Now I look back and I am full of admiration that I got up and went to therapy. And equally I admire every survivor who does the same.
The important thing, looking back, is that I realise that it was those incipient steps of courage that paved the way for me to do what I’m doing now. I developed a habit of being courageous because every week, regardless of how I was feeling, I went to therapy. Every week, regardless of how I was feeling, I stayed in the session. Every week, regardless of how I was feeling, I engaged in the work.
I looked and I felt pathetic at the time. No-one congratulated me on my achievements – they probably wondered why I couldn’t bring myself to do a job or go to social events or engage more fully in the rest of life. Very possibly people pitied me and thought that I was ‘weak’ and ‘pathetic’. Someone, referring to me, once said, ‘Oh, she suffers, doesn’t she?’ It felt vomitously patronising and shameful.
If only I could have seen myself at the time as I see myself now, looking back! If only survivors could credit themselves for their courage rather than discrediting themselves for their struggle! It might just change everything.

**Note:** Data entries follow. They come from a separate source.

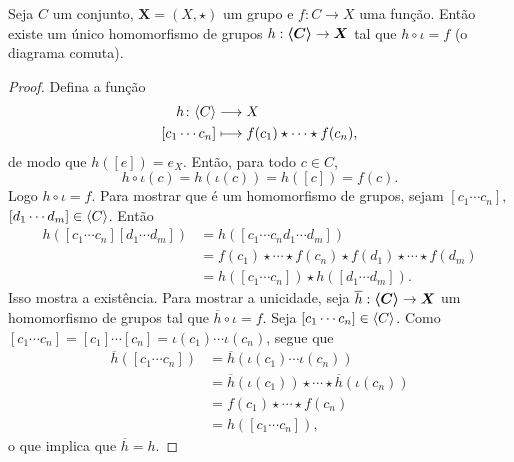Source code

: \begin{proposition}
Seja $C$ um conjunto, $\bm X = (X,\star)$ um grupo e $f: C \to X$ uma função. Então existe um único homomorfismo de grupos $h: \bm{\left\langle C \right\rangle} \to \bm X$ tal que $h \circ \iota = f$ (o diagrama comuta).
\begin{figure}
\centering
{}
\end{figure}
\end{proposition}
\begin{proof}
Defina a função
	\begin{align*}
	{h}\colon {\left\langle C \right\rangle} &\longrightarrow {X} \\{\left[c_1 \cdots c_n\right] } &\longmapsto f(c_1) \star \cdots \star f(c_n),
	\end{align*}
de modo que $h([e])=e_X$. Então, para todo $c \in C$,
	\begin{equation*}
	h \circ \iota(c) = h (\iota(c)) = h([c])=f(c).
	\end{equation*}
Logo $h \circ \iota = f$. Para mostrar que é um homomorfismo de grupos, sejam $[c_1 \cdots c_n],$ $[d_1 \cdots d_m] \in \left\langle C \right\rangle$. Então
	\begin{align*}
	h([c_1 \cdots c_n][d_1 \cdots d_m]) &= h([c_1 \cdots c_nd_1 \cdots d_m]) \\
		&= f(c_1) \star \cdots \star f(c_n) \star f(d_1) \star \cdots  \star f(d_m) \\
		&= h([c_1 \cdots c_n]) \star h([d_1 \cdots d_m]).
	\end{align*}
Isso mostra a existência. Para mostrar a unicidade, seja $\overline h: \bm{\left\langle C \right\rangle} \to \bm X$ um homomorfismo de grupos tal que $\overline h \circ \iota = f$. Seja $[c_1 \cdots c_n] \in \left\langle C \right\rangle$. Como $[c_1 \cdots c_n] = [c_1] \cdots [c_n] = \iota(c_1) \cdots \iota(c_n)$, segue que
	\begin{align*}
	\overline h ([c_1 \cdots c_n]) &= \overline h(\iota(c_1) \cdots \iota(c_n)) \\
		&= \overline h(\iota(c_1)) \star \cdots \star \overline h(\iota(c_n)) \\
		&= f(c_1) \star \cdots \star f(c_n) \\
		&= h([c_1 \cdots c_n]),
	\end{align*}
o que implica que $\overline h = h$.
\end{proof}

Courage is a huge source of self-esteem. But we will only feel good about ourselves for our courageous acts if we identify that that’s what they are. And if we can view them positively, then we can build on them. Once I began to grasp this, I changed my self-talk. I began to say to myself, ‘Well done for going to therapy today’ rather than the usual litany of self-abuse and condemnation: ‘Get a grip! You’re so pathetic! You’re being ridiculous. You need to get over yourself. Idiot!’
That en-courage-ment then helped build my courage: that’s what encouragement does. No-one ever scaled mountains because someone was shouting at them, telling them how pathetic they are and how they’ll never reach the top. We need to take this seriously.
Can you give yourself credit for your courage? Can you en-courage yourself? Can you separate out internal feelings from external feelings, feel the fear and do it anyway?